The orthopedic surgeon gave us one direction as we left his office:  don’t get the cast wet.  No follow-up information, no helpful hints.  Here are my helpful hints:

• For a wrist fracture get a walker with a tray that can be outfitted to support the casted arm.  The walker should be at a height so that the user’s good arm is at a 45 degree angle.  The casted arm  should be strapped into the support so that no pressure is put on the hand; all the effort to move the walker comes from the arm.
• For bathing, put the plastic bag that the newspaper comes in (or any plastic bag) over the hand and cast then wrap the whole thing, extending up the arm beyond the cast with Glad Press ‘n Seal.  Cut it off with scissors after the shower.  Don’t bother with the cast protector sold in the medical supply store.
• The cast should be changed several times for proper support.  Make sure you get a new one as soon as the initial swelling goes down otherwise more damage may occur.  The cast will continue to loosen throughout the six weeks or so that it’s on and should probably be changed every week.
• Eating with the left hand when you’re right handed is tricky (and vice versa).  I use bowls when possible or an oblong casserole dish that’s 2″ deep.  My mother can push her food to the side without it spilling out all over the place.
• Consider eating with your plate in your lap for a time.  It was easier for my mother than sitting at the table or eating from a tray.  We put a bib apron on her so that she’s covered from chin to knees.
• Sit in a higher chair with a cushion on the seat; it’ll be easier to get out of.  We brought some sturdy lawn chairs into the house and put my mother’s favorite rocker in the garage for the time being.
• Exercise anyway.  The last thing we want is for people with Parkinson’s to lose capacity so figure out ways to keep moving.  It’s tough when you use a cane but sling the casted arm through someone’s arm and take walks, do leg lifts and bicep curls with the good arm.  Get an order from the neurologist for outpatient or in-home physical therapy.  Don’t ask the orthopedic guy–the point is to keep the Parkinson’s in check so the neurologist is who you should contact.
• Get a bottom bed sheet that’s satin or tightly woven and slippery.  It will be easier to get into bed and maneuver on your elbows.

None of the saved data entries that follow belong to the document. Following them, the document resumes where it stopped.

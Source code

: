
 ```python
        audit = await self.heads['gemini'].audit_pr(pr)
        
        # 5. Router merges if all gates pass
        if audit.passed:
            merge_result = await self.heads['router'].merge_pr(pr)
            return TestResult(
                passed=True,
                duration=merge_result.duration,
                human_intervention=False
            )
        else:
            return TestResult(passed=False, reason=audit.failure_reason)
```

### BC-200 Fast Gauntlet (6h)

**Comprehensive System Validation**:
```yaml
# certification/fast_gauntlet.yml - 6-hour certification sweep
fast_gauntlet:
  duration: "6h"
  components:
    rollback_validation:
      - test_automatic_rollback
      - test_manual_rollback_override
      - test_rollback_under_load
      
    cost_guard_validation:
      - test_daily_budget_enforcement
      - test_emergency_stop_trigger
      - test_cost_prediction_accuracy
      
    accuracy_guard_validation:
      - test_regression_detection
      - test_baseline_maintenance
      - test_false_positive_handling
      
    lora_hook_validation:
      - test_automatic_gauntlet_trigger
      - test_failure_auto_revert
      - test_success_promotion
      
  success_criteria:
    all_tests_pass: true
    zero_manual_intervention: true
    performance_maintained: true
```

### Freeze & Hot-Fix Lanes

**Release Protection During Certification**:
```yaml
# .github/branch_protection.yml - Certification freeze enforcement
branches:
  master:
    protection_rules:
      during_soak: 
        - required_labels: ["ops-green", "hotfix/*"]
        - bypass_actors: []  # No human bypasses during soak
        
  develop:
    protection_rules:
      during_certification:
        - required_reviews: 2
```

Living with that cast is a challenge and an inconvenience for everyone.  These suggestions should make it a little easier.

I’ve noticed that my mother is stronger and sharper in the spring and summer and by the time December 21st rolls around she gets kind of confused and weak after dark.  Her neurologist says it may be depression but I don’t think so.  I have found that I feel claustrophobic when it’s dark.  When I can’t look out the window and see into the distance and I’m depending on artificial light to get around  I believe all kinds of functioning is affected including balance and thought processes.

A few weeks ago I bought a bright lamp for my mother to sit under for a half hour or so every morning.  I’m hoping for noticeable improvement but will report the outcome–good, bad or indifferent.